At this point, pressing OK will install the certificate on the server. If you were also provided with an intermediate certificate, (you may need to create a *.cer file for it as well) just double-click the *.cer file and follow the default prompts.
This is where the usual process for installing certificates on IIS servers diverges from Amazon's AWS Cloud. If you have an Elastic Beanstalk application, or you have an EC2 Server with a Load Balancer configured, you will need to complete the following steps as well.
- You will need to install OpenSSL. You can download the correct version (32 or 64 bit) here: http://www.slproweb.com/products/Win32OpenSSL.html
There is a great post online that already explains how to do this which can be found here
Export your Completed SSL Certificate
Amazon's Elastic Load Balancers require that you provide the server private key and certificate in PEM format, however by default IIS only exports one *.pfx file that packages both. We can then use OpenSSL to extract the relevant information.

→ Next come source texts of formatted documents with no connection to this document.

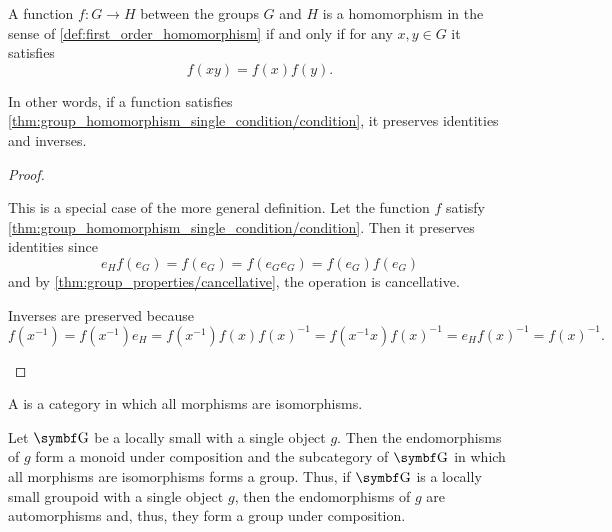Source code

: \begin{proposition}\label{thm:group_homomorphism_single_condition}
  A function \( f: G \to H \) between the groups \( G \) and \( H \) is a homomorphism in the sense of \cref{def:first_order_homomorphism} if and only if for any \( x, y \in G \) it satisfies
  \begin{equation}\label{thm:group_homomorphism_single_condition/condition}
    f(xy) = f(x) f(y).
  \end{equation}

  In other words, if a function satisfies \cref{thm:group_homomorphism_single_condition/condition}, it preserves identities and inverses.
\end{proposition}
\begin{proof}
  \begin{description}
    \Implies This is a special case of the more general definition.
    \ImpliedBy Let the function \( f \) satisfy \cref{thm:group_homomorphism_single_condition/condition}. Then it preserves identities since
    \begin{equation*}
      e_H f(e_G) = f(e_G) = f(e_G e_G) = f(e_G) f(e_G)
    \end{equation*}
    and by \cref{thm:group_properties/cancellative}, the operation is cancellative.

    Inverses are preserved because
    \begin{equation*}
      f(x^{-1})
      =
      f(x^{-1}) e_H
      =
      f(x^{-1}) f(x) f(x)^{-1}
      =
      f(x^{-1} x) f(x)^{-1}
      =
      e_H f(x)^{-1}
      =
      f(x)^{-1}.
    \end{equation*}
  \end{description}
\end{proof}

\begin{definition}\label{def:groupoid}
  A  is a category in which all morphisms are isomorphisms.
\end{definition}

\begin{definition}\label{remark:groupoids}
  Let \( \Bold G \) be a locally small with a single object \( g \). Then the endomorphisms of \( g \) form a monoid under composition and the subcategory of \( \Bold G \) in which all morphisms are isomorphisms forms a group. Thus, if \( \Bold G \) is a locally small groupoid with a single object \( g \), then the endomorphisms of \( g \) are automorphisms and, thus, they form a group under composition.
\end{definition}

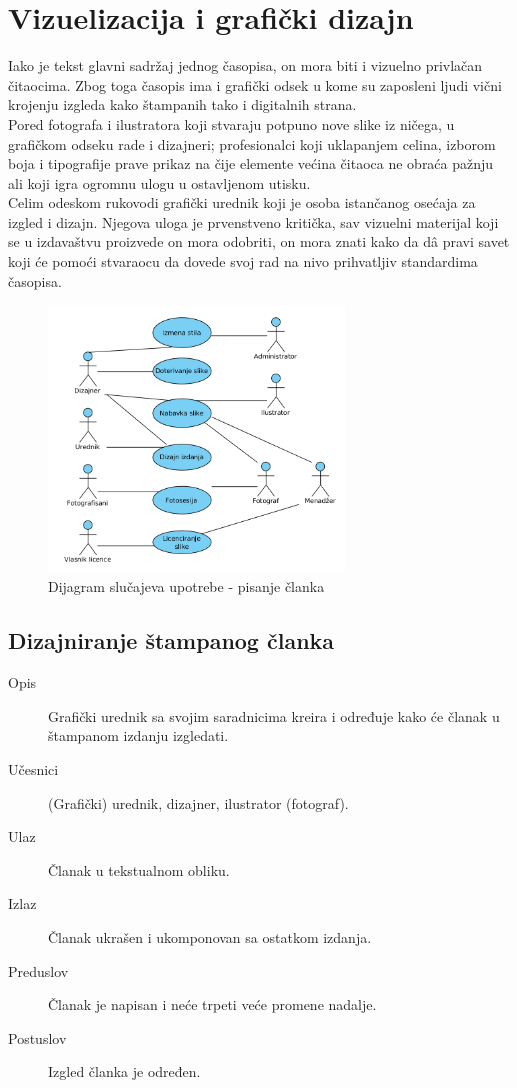 \section{Vizuelizacija i grafički dizajn}
Iako je tekst glavni sadržaj jednog časopisa, on mora biti i vizuelno privlačan čitaocima. Zbog toga časopis ima i grafički odsek u kome su zaposleni ljudi vični krojenju izgleda kako štampanih tako i digitalnih strana. \\

Pored fotografa i ilustratora koji stvaraju potpuno nove slike iz ničega, u grafičkom odseku rade i dizajneri; profesionalci koji uklapanjem celina, izborom boja i tipografije prave prikaz na čije elemente većina čitaoca ne obraća pažnju ali koji igra ogromnu ulogu u ostavljenom utisku. \\

Celim odeskom rukovodi grafički urednik koji je osoba istančanog osećaja za izgled i dizajn. Njegova uloga je prvenstveno kritička, sav vizuelni materijal koji se u izdavaštvu proizvede on mora odobriti, on mora znati kako da d\^{a} pravi savet koji će pomoći stvaraocu da dovede svoj rad na nivo prihvatljiv standardima časopisa.


\begin{figure}[htb]
    \centering
    \includegraphics[width=0.7\textwidth]{slike/upotreba_grafika}
    \caption{Dijagram slučajeva upotrebe - pisanje članka}
    \label{grafika}
\end{figure}

\subsection{Dizajniranje štampanog članka}
\begin{description}
\item [Opis] Grafički urednik sa svojim saradnicima kreira i određuje kako će članak u štampanom izdanju izgledati.
\item [Učesnici] (Grafički) urednik, dizajner, ilustrator (fotograf).
\item [Ulaz] Članak u tekstualnom obliku.
\item [Izlaz] Članak ukrašen i ukomponovan sa ostatkom izdanja.
\item [Preduslov] Članak je napisan i neće trpeti veće promene nadalje.
\item [Postuslov] Izgled članka je određen.
\end{description}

You will first need to Export your newly installed IIS Certificate into a *.pfx file that OpenSSL can handle.
Open IIS Manager. In the left hand pane select the Server Name
In the middle window click the Server Certificates icon
Select the certificate you wish to export
in the right hand pane select Export
Give the certificate a file name and password
Your certificate and private key has been exported to a .pfx file
Convert PFX to PEM files
Export the private key from the pfx file
openssl pkcs12 -in filename.pfx -nocerts -out key.pem
It will prompt you for an Import Password. You should enter in the one password you created when exporting the cert from IIS
Export the certificate file from the pfx file
openssl pkcs12 -in filename.pfx -clcerts -nokeys -out cert.pem
It will prompt you for an Import PasswordYou should enter in the one password you created when exporting the cert from IIS
Then it will prompt you for a PEM passphrase. Enter one if you’d like, then confirm it
Remove the passphrase from the private key
openssl rsa -in key.pem -out server.key
It will prompt for a pem passphrase. This would be the passphrase you created after command number 1 (if you did)
- Sign in to the AWS Management Console and open the Amazon EC2 console at https://console.aws.amazon.com/ec2/.
- Click on the Load Balancer link under My Resources
- Select the load balancer you would like to install the SSL certificate on.
- In the bottom panel, click Listeners tab.
In the new row, Configure the following:
Microsoft IIS HTTPS 443 for Load Balancer port to 80 EC2 Instance Port
Click the SSL Certificate choose link and set the following:
Open the file server.key that was created from above with openssl and paste into the Private Key textbox
Open the file cert.pem that was created from above with openssl and copy the text from —-BEGIN till the end of the file and paste that into Public Key Certificate textbox
Hit Save button.
Enable HTTPS on Web Application
- In IIS Manager select your application under Sites
- Select Bindings under the Actions menu in the right panel.
- In the "Site Bindings" window, click "Add..." This will open the "Add Site Binding" window.
- Under "Type" choose https. The IP address should be the IP address of the site or All Unassigned, and the port over which traffic will be secured by SSL is usually 443.
- Your SSL certificate is now installed, and the website configured to accept secure connections.